Другое дело, что эти люди оказывались как бы недостойны самих себя. Они часто проваливались, как на экзамене, уступали, пасовали перед трудностями, беспечно проматывали свое достояние. Но оно было, вернее, обнаружилось благодаря Чехову у каждого обыкновенного человека (очень важное для него слово). Идеальное, прекрасное засветилось внутри них, вокруг и рядом с ними, в обыденной жизни.
Это и было его мировоззрение, целое миропонимание, заключенное в «поэму сжатую поэта». И не его вина, что на языке «полемики журнальной» оно, по условиям времени, распространиться не смогло. Памятным примером осталось письмо Н. К. Михайловского по поводу «Степи», – в которой, по искреннему убеждению критика, Чехов брел «незнамо куда и незнамо за чем. Это пройдет, должно пройти, Вы будете не только не служить злу, а прямо служить добру…». То же самое, что в свое время писал Пушкину Чаадаев: «…мое пламеннейшее желание, друг мой, видеть вас посвященным в тайну времени. Нет более огорчительного зрелища в мире нравственном, чем зрелище гениального человека, не понимающего свой век и свое призвание. Когда видишь, как тот, кто должен был бы властвовать над умами, сам отдается во власть привычкам и рутинам черни…» и т. п. Обоим не приходило в голову, что не Пушкину и Чехову надо бы учиться у них, а им следовало учиться у Пушкина и Чехова и через Пушкина и Чехова – у «прекрасной суровой родины» (генеральная идея «Степи»).
Но то, чего не распознали даже и лучшие идеологи, сразу услышал «средний обыкновенный» человек, в котором сделал свое открытие Чехов. Фотография «артистки О. Книппер» (она распространялась в виде открытки), читающей с ложкой в руках Чехова, запечатлела это восприятие. Пушкинский завет: «…зачем далеко? Знай, близка судьба твоя, ведь царевна эта – я…» – был незаметно исполнен. Во всяком случае, он стал внятен большинству на его собственном языке и в его собственном образе.
Чехов продвинулся в построении «прекрасного человека» дальше и глубже других русских классиков. Он сумел выявить эти возможности в бесконечном многообразии рядовых «душ», а не в поисках подставного образца; он нашел удивительную форму убеждения в идеале, непонятным образом сочетав самую суровую строгость с полным сочувствием. Высоким примером собственной личности, видимой в каждой строке (несмотря на новую ступень объективности, достигнутую при нем литературой) и непритязательной, но дисциплинирующей красотой в каждом образе он доказал, что этот человек реален и зависит от сознательной воли каждого к его построению..

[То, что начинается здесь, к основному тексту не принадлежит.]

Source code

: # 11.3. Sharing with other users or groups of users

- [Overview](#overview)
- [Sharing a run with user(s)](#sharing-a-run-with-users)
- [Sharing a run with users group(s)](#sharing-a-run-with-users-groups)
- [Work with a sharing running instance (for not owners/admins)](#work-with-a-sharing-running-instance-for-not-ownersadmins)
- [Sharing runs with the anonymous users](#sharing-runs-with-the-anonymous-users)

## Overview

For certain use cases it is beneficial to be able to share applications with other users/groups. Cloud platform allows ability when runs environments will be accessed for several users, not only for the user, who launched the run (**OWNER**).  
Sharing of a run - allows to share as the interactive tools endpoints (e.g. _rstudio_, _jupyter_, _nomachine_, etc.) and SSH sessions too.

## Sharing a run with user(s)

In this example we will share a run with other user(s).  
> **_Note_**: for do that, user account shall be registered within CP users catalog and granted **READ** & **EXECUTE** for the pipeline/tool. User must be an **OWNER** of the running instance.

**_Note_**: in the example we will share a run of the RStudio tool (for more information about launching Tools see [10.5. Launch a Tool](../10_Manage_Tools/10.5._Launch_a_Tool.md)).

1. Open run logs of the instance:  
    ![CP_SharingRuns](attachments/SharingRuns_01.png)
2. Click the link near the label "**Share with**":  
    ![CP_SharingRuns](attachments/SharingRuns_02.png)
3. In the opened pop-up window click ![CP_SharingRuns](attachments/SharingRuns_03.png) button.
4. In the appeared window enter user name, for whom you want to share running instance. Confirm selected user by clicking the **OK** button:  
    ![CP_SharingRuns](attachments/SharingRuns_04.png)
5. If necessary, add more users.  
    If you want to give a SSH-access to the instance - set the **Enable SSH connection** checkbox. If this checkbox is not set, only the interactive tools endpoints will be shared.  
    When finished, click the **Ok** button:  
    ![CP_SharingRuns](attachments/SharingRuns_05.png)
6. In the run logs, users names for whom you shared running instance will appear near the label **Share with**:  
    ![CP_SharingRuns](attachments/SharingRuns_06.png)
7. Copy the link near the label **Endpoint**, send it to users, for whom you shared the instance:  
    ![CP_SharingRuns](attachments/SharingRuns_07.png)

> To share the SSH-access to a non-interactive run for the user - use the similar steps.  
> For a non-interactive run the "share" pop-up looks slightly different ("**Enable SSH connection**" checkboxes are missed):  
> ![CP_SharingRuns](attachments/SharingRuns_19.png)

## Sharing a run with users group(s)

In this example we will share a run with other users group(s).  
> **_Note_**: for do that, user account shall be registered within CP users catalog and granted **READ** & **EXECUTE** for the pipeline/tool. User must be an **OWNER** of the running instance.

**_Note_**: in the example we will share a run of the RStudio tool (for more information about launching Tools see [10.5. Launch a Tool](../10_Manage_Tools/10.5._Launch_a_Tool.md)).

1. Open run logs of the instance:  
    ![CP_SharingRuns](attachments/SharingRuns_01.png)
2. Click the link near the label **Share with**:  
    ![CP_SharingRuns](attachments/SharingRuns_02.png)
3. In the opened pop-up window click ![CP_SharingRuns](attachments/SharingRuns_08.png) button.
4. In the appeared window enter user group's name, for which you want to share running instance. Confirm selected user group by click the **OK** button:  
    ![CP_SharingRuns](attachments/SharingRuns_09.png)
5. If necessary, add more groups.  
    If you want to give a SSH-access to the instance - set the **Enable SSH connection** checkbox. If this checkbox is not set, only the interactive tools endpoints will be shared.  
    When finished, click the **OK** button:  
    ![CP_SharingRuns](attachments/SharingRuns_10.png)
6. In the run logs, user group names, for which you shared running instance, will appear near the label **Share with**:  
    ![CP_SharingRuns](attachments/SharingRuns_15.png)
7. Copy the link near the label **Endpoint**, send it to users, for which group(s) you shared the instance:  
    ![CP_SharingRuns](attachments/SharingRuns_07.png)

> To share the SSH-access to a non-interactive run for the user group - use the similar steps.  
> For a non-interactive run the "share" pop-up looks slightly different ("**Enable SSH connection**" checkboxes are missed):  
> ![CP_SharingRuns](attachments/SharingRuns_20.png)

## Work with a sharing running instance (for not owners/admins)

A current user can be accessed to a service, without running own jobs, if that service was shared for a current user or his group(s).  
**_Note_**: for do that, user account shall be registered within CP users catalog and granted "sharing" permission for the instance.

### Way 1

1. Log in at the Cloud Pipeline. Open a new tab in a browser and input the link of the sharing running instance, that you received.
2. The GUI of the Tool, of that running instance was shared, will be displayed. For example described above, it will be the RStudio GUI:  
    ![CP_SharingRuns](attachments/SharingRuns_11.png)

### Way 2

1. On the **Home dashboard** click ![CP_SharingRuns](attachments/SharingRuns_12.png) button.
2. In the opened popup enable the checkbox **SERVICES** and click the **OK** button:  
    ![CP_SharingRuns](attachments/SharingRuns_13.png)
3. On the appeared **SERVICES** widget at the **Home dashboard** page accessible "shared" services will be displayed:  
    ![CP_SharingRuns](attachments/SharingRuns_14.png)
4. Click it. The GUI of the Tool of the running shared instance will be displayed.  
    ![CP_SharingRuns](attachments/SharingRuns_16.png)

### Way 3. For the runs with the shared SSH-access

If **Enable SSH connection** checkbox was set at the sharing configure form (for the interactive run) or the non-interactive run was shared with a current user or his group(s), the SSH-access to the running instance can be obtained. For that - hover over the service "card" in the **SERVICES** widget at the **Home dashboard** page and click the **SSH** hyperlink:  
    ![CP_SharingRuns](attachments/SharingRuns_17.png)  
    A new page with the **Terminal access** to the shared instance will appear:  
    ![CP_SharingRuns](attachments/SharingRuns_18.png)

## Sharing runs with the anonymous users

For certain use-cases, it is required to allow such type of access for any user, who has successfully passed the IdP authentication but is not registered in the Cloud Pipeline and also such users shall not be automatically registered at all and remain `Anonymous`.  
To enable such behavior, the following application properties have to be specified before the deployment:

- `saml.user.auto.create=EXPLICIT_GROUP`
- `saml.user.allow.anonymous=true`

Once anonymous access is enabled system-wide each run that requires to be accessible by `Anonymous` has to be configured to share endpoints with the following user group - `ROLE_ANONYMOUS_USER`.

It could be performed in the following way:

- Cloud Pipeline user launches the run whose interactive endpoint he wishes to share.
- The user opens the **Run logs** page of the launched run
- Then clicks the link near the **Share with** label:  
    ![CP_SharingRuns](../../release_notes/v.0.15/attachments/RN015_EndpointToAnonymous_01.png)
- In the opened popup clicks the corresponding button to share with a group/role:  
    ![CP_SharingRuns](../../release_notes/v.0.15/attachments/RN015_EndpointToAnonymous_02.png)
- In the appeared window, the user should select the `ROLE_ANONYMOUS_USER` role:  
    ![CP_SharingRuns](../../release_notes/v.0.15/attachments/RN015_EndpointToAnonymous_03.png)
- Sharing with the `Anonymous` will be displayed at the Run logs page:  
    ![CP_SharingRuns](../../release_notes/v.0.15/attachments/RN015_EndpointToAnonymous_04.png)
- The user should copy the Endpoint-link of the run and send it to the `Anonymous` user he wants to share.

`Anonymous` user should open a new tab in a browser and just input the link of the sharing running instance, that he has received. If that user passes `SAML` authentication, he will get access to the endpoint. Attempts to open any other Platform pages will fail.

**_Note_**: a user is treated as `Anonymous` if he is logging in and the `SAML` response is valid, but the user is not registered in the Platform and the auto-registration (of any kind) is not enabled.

В конце XX в. английский писатель – Дж. Б. Пристли – заметил:
«Возможно, и другие были не менее наблюдательными, чем он; возможно, у них был не менее широкий круг социальных связей; возможно, и другие разделяли его безграничное сострадание, горячее сочувствие всякому подлинному горю. Но у кого еще все это сочетается с таким необычайным тактом, возвышающимся до гениальности; с пониманием, что нужно сказать и о чем можно умолчать; со способностью обрисовать несколькими минимальными штрихами обстановку, атмосферу, ситуацию, характер? С одной стороны, перед нами личность, отличающаяся научным подходом и методологией; с другой – обладающая самой обостренной чувствительностью среди всех русских литераторов. Он лечит (бесплатно) крестьян по утрам, занимается садом, школой, библиотекой днем, а вечером пишет шедевр. И все это делается без догматизма, теоретизирования или навязчивой идеологии. Все это делается деликатно, с мягким юмором и состраданием. Вот почему я опять повторяю: перед нами была модель нового человека, но она разбилась еще до того, как нашему слепому сумасшедшему веку исполнилось пять лет. Антон Чехов был только один».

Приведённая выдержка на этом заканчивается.